# Display cases



## Ian Garnett (Feb 22, 2003)

Wifes are good for something related to slot cars. Mine just had to go into the QVC store in Lancaster,PA. Low and behold just look what she found. It is a 28 car 1/24 scale display case and very nicley holds 206 HO slots, cost was $63.00. The nice thing was that I was made to purchase two of them.
I was able to score an AFX Camaro white/orange #3, at $20 it was a good buy even witha broken post. Now I just have to teach myself Bill Halls goop method of repair. Yes #1 in Bob's book.
Some times it pays to shop with the wife. Check out QVC for other display cases.


----------



## Bill Hall (Jan 6, 2007)

Sweet, Sounds like a great score Ian! I just refinished a birch 5 shelf cabinet that I got for free. Should be enough room for a couple hundred HO cars. Now if I could just hang it up.

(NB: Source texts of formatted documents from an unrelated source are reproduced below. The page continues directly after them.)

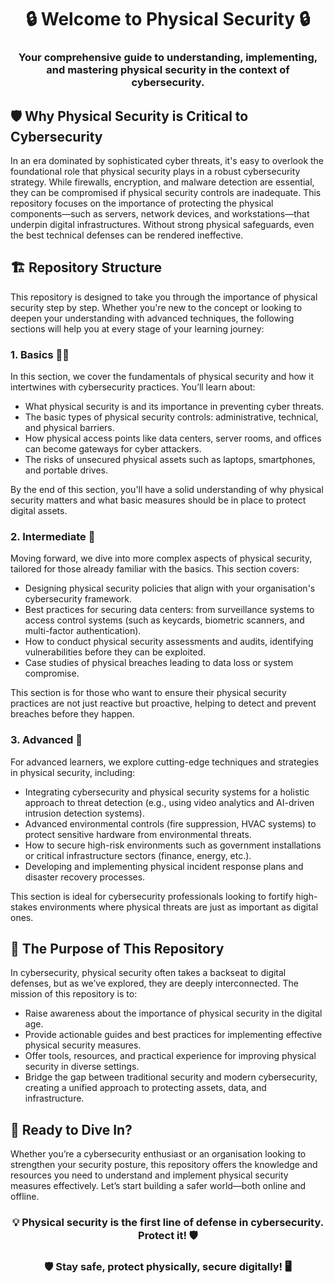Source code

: <h1 align="center">🔒 Welcome to Physical Security 🔒</h1> <h3 align="center">Your comprehensive guide to understanding, implementing, and mastering physical security in the context of cybersecurity.
<h2 align="left">🛡️ Why Physical Security is Critical to Cybersecurity</h2> <p align="left"> In an era dominated by sophisticated cyber threats, it's easy to overlook the foundational role that physical security plays in a robust cybersecurity strategy. While firewalls, encryption, and malware detection are essential, they can be compromised if physical security controls are inadequate. This repository focuses on the importance of protecting the physical components—such as servers, network devices, and workstations—that underpin digital infrastructures. Without strong physical safeguards, even the best technical defenses can be rendered ineffective. </p>
<h2 align="left">🏗️ Repository Structure</h2> <p align="left"> This repository is designed to take you through the importance of physical security step by step. Whether you're new to the concept or looking to deepen your understanding with advanced techniques, the following sections will help you at every stage of your learning journey: </p>
<h3 align="left">1. Basics 🧑‍🏫</h3> <p align="left"> In this section, we cover the fundamentals of physical security and how it intertwines with cybersecurity practices. You’ll learn about: </p> <ul> <li>What physical security is and its importance in preventing cyber threats.</li> <li>The basic types of physical security controls: administrative, technical, and physical barriers.</li> <li>How physical access points like data centers, server rooms, and offices can become gateways for cyber attackers.</li> <li>The risks of unsecured physical assets such as laptops, smartphones, and portable drives.</li> </ul> <p align="left"> By the end of this section, you'll have a solid understanding of why physical security matters and what basic measures should be in place to protect digital assets. </p>
<h3 align="left">2. Intermediate 🔐</h3> <p align="left"> Moving forward, we dive into more complex aspects of physical security, tailored for those already familiar with the basics. This section covers: </p> <ul> <li>Designing physical security policies that align with your organisation's cybersecurity framework.</li> <li>Best practices for securing data centers: from surveillance systems to access control systems (such as keycards, biometric scanners, and multi-factor authentication).</li> <li>How to conduct physical security assessments and audits, identifying vulnerabilities before they can be exploited.</li> <li>Case studies of physical breaches leading to data loss or system compromise.</li> </ul> <p align="left"> This section is for those who want to ensure their physical security practices are not just reactive but proactive, helping to detect and prevent breaches before they happen. </p>
<h3 align="left">3. Advanced 🔎</h3> <p align="left"> For advanced learners, we explore cutting-edge techniques and strategies in physical security, including: </p> <ul> <li>Integrating cybersecurity and physical security systems for a holistic approach to threat detection (e.g., using video analytics and AI-driven intrusion detection systems).</li> <li>Advanced environmental controls (fire suppression, HVAC systems) to protect sensitive hardware from environmental threats.</li> <li>How to secure high-risk environments such as government installations or critical infrastructure sectors (finance, energy, etc.).</li> <li>Developing and implementing physical incident response plans and disaster recovery processes.</li> </ul> <p align="left"> This section is ideal for cybersecurity professionals looking to fortify high-stakes environments where physical threats are just as important as digital ones. </p>
<h2 align="left">🎯 The Purpose of This Repository</h2> <p align="left"> In cybersecurity, physical security often takes a backseat to digital defenses, but as we’ve explored, they are deeply interconnected. The mission of this repository is to: </p> <ul> <li>Raise awareness about the importance of physical security in the digital age.</li> <li>Provide actionable guides and best practices for implementing effective physical security measures.</li> <li>Offer tools, resources, and practical experience for improving physical security in diverse settings.</li> <li>Bridge the gap between traditional security and modern cybersecurity, creating a unified approach to protecting assets, data, and infrastructure.</li> </ul>
<h2 align="left">🚀 Ready to Dive In?</h2> <p align="left"> Whether you’re a cybersecurity enthusiast or an organisation looking to strengthen your security posture, this repository offers the knowledge and resources you need to understand and implement physical security measures effectively. Let’s start building a safer world—both online and offline. </p>
<h3 align="center">💡 Physical security is the first line of defense in cybersecurity. Protect it! 🛡️</h3> 
<h3 align="center">🛡️ Stay safe, protect physically, secure digitally! 🖥️</h3>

As for the Vitale goop method; practice, practice, practice, then practice somemore. Especially with white like the AFX Camaros. LMK if I can help you. Please post a pic so we can see!

B.


----------



## Ian Garnett (Feb 22, 2003)

Sorry for the large picture.


----------



## Ian Garnett (Feb 22, 2003)

more pictures


----------



## Ian Garnett (Feb 22, 2003)

another case picked up at yard sale last year, holds 40 cars & 2 tractor trailers.


----------



## martybauer31 (Jan 27, 2004)

Very nice stuff! I collect hot wheels as well as some slot cars and I use some really nice lexan with mirror backed cases from these folks:

http://www.giovanniplastics.com/

Easily wall mountable and very nice looking I think, plus the mirrored back seems to make it look like I have more room than I do, which of course means I need more display cases and toys to put in them!


----------



## roadrner (Jul 21, 1999)

Not bad at all!  rr


----------



## WesJY (Mar 4, 2004)

Very NICE!!!! :thumbsup:

Wes


----------



## Macs_Little_Car (Oct 25, 2003)

I think Carney Plastics has a great selection of display cases also.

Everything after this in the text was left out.